Educate consumers on food safety practices for home and work environments and how to report suspected foodborne illness.

Educate providers and consumers on importance of evaluating and reporting suspected foodborne illness.

Disseminate and enhance guidance and protocols for food protection during extreme events, natural and other disasters.

Ensure appropriate training of food service employees.

Promote engagement of food service establishments (FSE) and food service workers in food safety education programs and application of food safety principles in practice.

Enhance institutional education on food safety practices and compliance with food code/regulations (day care, schools, residential programs, correctional facilities, long term care facilities, facilities serving older adults and immune-compromised populations).

Provide culturally congruent education on food safety for ethnic consumer groups and ethnic food service establishments.

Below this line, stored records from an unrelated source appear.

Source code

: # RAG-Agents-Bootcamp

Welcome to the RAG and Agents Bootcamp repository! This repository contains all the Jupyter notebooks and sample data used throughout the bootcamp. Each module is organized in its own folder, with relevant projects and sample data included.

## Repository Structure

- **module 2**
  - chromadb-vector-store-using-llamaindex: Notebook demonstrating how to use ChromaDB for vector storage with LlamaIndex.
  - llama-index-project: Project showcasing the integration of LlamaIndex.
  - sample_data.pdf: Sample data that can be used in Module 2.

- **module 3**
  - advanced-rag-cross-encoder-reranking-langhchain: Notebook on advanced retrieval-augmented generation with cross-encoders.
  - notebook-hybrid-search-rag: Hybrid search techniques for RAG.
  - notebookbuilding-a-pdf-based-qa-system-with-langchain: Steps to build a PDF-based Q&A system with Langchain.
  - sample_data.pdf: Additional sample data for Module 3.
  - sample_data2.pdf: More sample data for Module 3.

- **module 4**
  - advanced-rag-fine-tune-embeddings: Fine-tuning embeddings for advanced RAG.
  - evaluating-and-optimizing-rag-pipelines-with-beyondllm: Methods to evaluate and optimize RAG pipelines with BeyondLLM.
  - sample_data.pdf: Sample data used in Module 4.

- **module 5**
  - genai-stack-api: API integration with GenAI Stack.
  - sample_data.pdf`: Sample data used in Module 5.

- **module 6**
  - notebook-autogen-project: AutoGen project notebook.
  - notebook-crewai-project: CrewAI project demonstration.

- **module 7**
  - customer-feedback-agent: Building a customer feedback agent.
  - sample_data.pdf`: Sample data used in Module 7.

Enhance inspector/sanitarian and industry training, and focus on risk-based inspections through training and field monitoring.

Promote utilization of Connecticut Food Core Program by local health departments with limited foodborne disease follow up capacity.

Ensure follow-up interviews for Campylobacter infections by state or local public health personnel.

Ensure that appropriate laboratory infrastructure and systems are in place for more rapid and timely identification and characterization of pathogens.